New Barcelona coach Gerardo 'Tata' Martino has revealed the part Paraguay's president had in helping him get the top job with the Catalan giants.
A relative unknown until barely a week ago, the Argentinian's biggest role before getting the call from Barca was coaching the Paraguay national team, who he took to the quarter-finals of the 2010 World Cup and the final of the Copa America a year later.
In an interview with Argentinian TV station TN, Martino explained that the president of Paraguay, Horacio Cartes, first introduced him to Barca club president Sandro Rosell several years ago, when the Catalan was a marketing executive for Nike and Cartes ran Paraguay side Libertad.
He said: "It all came about via Horacio Cartes. I met the president of Barcelona [Rosell] at a dinner at Cartes' house. Then, when the Barcelona job became vacant, Rosell didn't know how to contact me so he called Cartes, and that's how it all began.

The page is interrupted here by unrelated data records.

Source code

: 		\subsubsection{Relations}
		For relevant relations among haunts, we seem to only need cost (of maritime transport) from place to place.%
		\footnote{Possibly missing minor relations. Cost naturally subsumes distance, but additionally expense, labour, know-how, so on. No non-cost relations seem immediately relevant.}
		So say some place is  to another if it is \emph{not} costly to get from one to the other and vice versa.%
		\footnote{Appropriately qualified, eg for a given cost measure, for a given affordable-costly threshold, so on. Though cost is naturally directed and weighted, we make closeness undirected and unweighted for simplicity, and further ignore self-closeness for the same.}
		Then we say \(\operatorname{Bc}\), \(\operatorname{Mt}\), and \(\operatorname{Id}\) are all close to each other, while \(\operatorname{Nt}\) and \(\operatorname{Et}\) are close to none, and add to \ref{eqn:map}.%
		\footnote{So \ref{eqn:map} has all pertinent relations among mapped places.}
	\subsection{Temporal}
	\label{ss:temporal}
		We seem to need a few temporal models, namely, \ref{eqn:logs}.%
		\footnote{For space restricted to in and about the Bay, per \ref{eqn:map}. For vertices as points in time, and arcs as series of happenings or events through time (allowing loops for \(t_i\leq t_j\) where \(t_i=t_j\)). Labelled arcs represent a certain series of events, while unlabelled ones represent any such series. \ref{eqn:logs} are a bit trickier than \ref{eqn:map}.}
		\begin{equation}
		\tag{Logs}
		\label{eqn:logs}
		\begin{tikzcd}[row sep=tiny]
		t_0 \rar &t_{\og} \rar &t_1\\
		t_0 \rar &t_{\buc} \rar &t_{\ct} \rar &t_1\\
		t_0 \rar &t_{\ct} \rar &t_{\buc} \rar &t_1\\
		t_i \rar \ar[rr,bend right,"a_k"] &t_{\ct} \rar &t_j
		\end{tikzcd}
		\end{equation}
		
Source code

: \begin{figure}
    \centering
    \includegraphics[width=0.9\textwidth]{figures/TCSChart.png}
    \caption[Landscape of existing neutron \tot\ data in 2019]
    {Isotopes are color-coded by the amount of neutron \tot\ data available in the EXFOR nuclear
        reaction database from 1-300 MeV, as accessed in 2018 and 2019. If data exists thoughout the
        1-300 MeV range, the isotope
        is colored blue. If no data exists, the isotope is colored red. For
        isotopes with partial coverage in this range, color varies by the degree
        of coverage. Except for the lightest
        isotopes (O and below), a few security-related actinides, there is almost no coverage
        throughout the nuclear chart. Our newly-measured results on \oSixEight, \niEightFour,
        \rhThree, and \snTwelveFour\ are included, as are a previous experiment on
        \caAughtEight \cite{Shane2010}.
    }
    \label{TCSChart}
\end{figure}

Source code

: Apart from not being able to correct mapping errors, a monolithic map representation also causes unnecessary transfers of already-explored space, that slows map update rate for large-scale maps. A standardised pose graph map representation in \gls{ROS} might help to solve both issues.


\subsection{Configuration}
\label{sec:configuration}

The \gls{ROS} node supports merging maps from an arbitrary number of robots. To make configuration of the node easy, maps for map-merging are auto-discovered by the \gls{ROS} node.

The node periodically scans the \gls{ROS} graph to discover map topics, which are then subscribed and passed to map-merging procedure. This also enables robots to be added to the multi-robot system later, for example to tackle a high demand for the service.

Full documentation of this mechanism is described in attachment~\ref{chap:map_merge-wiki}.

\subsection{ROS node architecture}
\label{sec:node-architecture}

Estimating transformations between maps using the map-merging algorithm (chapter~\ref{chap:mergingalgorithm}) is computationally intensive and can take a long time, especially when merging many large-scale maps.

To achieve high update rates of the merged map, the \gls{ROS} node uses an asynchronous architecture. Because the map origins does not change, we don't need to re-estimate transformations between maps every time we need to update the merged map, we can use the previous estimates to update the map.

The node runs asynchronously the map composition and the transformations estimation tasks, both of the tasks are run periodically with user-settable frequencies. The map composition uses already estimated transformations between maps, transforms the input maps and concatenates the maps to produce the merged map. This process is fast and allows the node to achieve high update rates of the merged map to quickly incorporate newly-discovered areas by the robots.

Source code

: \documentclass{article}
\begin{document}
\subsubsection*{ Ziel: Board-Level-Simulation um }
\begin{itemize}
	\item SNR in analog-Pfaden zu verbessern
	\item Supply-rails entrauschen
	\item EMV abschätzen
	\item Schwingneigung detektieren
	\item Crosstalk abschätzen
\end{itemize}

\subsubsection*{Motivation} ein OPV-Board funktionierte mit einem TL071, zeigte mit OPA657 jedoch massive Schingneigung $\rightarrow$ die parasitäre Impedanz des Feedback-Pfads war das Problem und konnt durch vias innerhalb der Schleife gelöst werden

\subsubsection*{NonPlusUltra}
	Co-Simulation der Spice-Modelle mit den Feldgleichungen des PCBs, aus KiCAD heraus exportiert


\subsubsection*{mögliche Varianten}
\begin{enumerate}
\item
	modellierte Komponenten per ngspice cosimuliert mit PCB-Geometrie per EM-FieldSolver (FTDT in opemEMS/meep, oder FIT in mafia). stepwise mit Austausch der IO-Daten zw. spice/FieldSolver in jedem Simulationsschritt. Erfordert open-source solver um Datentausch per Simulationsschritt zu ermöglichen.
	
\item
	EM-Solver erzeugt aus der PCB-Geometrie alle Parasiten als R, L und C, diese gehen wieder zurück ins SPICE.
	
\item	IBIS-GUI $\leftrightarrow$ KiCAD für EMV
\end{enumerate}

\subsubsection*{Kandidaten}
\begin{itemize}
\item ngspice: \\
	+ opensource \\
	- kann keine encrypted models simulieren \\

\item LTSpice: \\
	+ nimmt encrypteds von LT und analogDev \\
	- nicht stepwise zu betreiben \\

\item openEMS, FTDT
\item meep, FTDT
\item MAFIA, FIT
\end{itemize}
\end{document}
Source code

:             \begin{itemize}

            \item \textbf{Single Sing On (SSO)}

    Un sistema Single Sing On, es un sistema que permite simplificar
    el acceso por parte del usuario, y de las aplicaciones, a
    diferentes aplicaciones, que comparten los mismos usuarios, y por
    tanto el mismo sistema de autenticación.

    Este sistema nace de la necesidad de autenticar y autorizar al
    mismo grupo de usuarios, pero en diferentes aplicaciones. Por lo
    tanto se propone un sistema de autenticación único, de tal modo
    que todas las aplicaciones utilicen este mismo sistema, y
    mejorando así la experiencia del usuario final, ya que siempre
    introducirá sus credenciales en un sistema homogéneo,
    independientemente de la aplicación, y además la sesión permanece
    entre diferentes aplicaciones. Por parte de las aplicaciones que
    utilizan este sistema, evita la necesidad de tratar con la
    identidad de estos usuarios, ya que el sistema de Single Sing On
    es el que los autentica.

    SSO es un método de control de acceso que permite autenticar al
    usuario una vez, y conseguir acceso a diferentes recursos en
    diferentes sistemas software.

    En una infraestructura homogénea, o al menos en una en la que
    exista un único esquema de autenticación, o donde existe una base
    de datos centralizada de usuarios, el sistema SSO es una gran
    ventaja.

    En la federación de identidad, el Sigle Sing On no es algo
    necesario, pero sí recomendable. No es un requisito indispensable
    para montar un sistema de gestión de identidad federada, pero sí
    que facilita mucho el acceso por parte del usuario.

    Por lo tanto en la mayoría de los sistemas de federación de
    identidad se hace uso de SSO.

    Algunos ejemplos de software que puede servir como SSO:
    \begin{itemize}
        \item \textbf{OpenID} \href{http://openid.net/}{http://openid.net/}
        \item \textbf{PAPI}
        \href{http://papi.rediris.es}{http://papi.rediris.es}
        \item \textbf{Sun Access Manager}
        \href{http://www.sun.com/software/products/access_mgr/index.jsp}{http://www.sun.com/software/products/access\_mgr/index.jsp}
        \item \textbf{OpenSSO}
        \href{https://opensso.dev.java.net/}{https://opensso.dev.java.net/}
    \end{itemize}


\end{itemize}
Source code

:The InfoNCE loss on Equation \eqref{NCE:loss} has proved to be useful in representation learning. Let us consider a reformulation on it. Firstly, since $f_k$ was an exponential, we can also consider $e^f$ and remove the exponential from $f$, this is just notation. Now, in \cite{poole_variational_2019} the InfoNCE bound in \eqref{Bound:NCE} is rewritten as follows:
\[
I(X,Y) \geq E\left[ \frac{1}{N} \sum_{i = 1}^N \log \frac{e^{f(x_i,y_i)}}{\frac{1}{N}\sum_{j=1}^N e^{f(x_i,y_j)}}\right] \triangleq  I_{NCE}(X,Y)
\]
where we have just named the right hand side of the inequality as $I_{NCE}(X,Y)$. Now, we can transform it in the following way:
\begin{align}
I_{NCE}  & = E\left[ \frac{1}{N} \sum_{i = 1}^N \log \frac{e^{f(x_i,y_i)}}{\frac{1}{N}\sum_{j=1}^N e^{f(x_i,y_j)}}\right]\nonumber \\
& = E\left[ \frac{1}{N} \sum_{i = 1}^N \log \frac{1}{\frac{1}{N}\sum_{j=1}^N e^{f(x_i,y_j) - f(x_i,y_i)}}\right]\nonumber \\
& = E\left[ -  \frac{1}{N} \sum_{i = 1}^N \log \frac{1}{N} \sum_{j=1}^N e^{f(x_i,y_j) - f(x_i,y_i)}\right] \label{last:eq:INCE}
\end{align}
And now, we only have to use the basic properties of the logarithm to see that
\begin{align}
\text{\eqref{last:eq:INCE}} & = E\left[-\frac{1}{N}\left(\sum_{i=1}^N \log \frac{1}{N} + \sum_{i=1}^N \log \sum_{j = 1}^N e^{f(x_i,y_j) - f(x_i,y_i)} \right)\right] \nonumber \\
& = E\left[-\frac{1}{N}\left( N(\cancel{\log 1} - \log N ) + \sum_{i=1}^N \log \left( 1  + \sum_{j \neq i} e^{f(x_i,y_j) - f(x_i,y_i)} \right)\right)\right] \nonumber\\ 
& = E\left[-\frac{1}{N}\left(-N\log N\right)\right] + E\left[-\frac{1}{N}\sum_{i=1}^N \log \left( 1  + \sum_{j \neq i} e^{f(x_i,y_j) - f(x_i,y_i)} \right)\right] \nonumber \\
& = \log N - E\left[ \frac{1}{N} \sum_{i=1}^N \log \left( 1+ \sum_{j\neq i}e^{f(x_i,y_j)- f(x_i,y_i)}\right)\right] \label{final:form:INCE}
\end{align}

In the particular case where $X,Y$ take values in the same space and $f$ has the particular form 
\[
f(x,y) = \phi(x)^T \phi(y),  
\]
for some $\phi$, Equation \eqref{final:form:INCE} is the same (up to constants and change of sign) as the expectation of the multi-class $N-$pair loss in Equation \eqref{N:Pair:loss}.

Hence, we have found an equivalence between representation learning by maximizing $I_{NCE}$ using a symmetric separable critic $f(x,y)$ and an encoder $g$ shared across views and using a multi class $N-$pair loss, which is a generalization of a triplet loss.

"Until I'd spoken to Rosell, I had no idea what was going on. He told me he wanted to put me in contact with Andoni Zubizarreta [Barcelona's sporting director] and a few days later we started to talk. I didn't even mention it to my wife."
The Argentinian also said he never thought he would be considered for the Barca job, and thought his best chance at coaching Lionel Messi was in the distant future, if the four-time Ballon d'Or winner returned to his boyhood club Newell's Old Boys, which Martino coached until last month.
"It's all very exciting, but I'm enjoying it," said Martino, who was presented at the Nou Camp on Friday and who last night watched his new side hammer Norwegian team Valerenga 7-0.
"This is an amazing job which brings up many sensations, but one that also carries a great responsibility. This exceeds anything I've done before. Going straight from Argentina to Barcelona is crazy, it would have been more normal to start a career here in Spain first.
"Messi continues to surprise everyone with every game and I'm no different. I believed that he wanted to return to Rosario one day and that at some point he'd return to Newell's, and I thought that's when I'd be his coach. I never imagined I'd coach Messi at Barcelona."
Messi is just one of many big talents and personalities that Martino will have to get used to managing, but he insists he is undaunted by the task.
"I believe that the best way to deal with it is to accept that Barcelona is full of stars and work with them naturally, speaking with them face to face and with respect," he said.
"I think that's the way to move the club forward."